■ **Exercise goal**:
In the data below, how many lines contain the string "tabelas"? Reply with the number only.
== Segment start ==
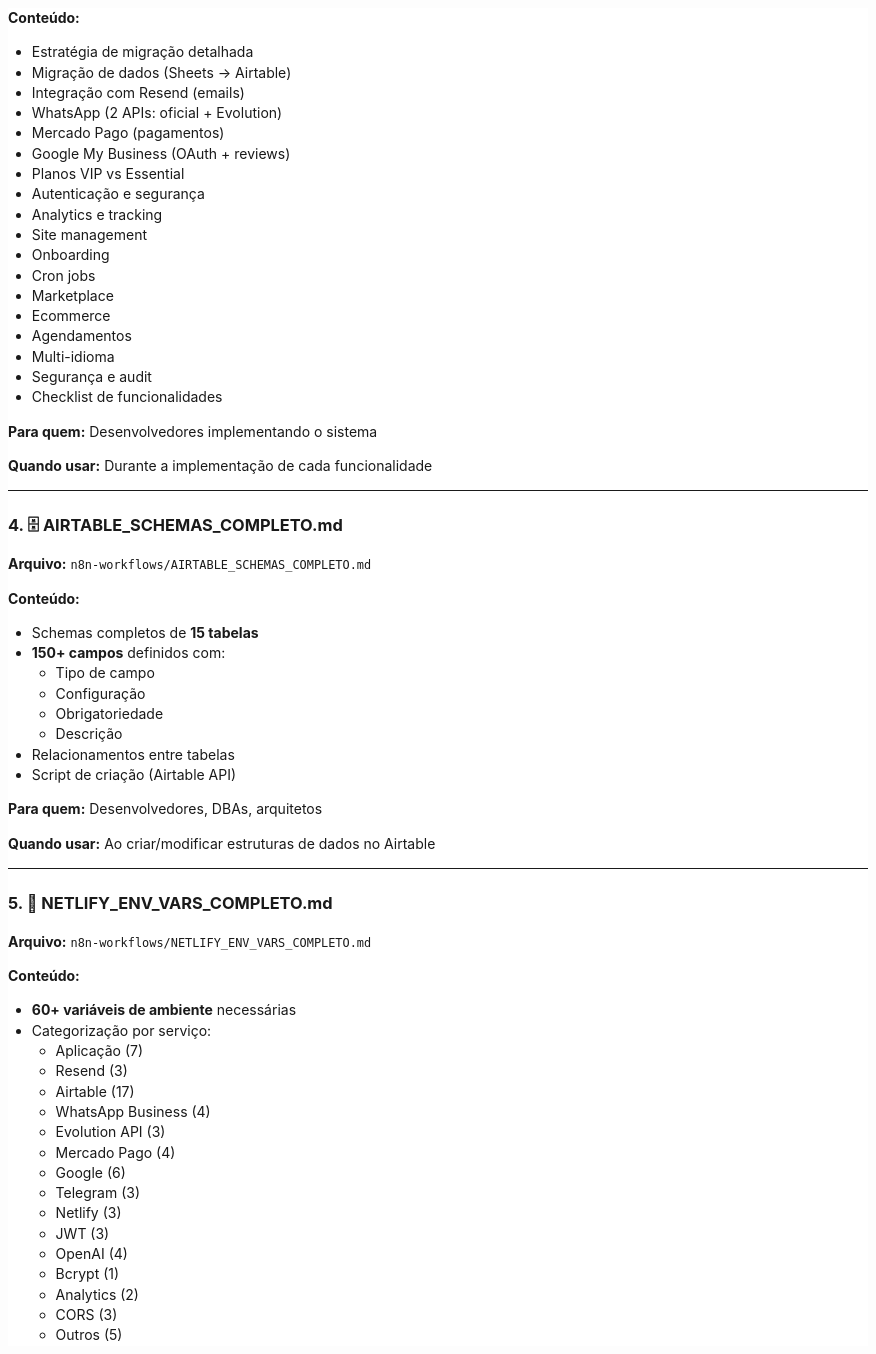 **Conteúdo:**
- Estratégia de migração detalhada
- Migração de dados (Sheets → Airtable)
- Integração com Resend (emails)
- WhatsApp (2 APIs: oficial + Evolution)
- Mercado Pago (pagamentos)
- Google My Business (OAuth + reviews)
- Planos VIP vs Essential
- Autenticação e segurança
- Analytics e tracking
- Site management
- Onboarding
- Cron jobs
- Marketplace
- Ecommerce
- Agendamentos
- Multi-idioma
- Segurança e audit
- Checklist de funcionalidades

**Para quem:** Desenvolvedores implementando o sistema

**Quando usar:** Durante a implementação de cada funcionalidade

---

### **4. 🗄️ AIRTABLE_SCHEMAS_COMPLETO.md**
**Arquivo:** `n8n-workflows/AIRTABLE_SCHEMAS_COMPLETO.md`

**Conteúdo:**
- Schemas completos de **15 tabelas**
- **150+ campos** definidos com:
  - Tipo de campo
  - Configuração
  - Obrigatoriedade
  - Descrição
- Relacionamentos entre tabelas
- Script de criação (Airtable API)

**Para quem:** Desenvolvedores, DBAs, arquitetos

**Quando usar:** Ao criar/modificar estruturas de dados no Airtable

---

### **5. 🔐 NETLIFY_ENV_VARS_COMPLETO.md**
**Arquivo:** `n8n-workflows/NETLIFY_ENV_VARS_COMPLETO.md`

**Conteúdo:**
- **60+ variáveis de ambiente** necessárias
- Categorização por serviço:
  - Aplicação (7)
  - Resend (3)
  - Airtable (17)
  - WhatsApp Business (4)
  - Evolution API (3)
  - Mercado Pago (4)
  - Google (6)
  - Telegram (3)
  - Netlify (3)
  - JWT (3)
  - OpenAI (4)
  - Bcrypt (1)
  - Analytics (2)
  - CORS (3)
  - Outros (5)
== Segment end ==
■ **Exercise solution**:
2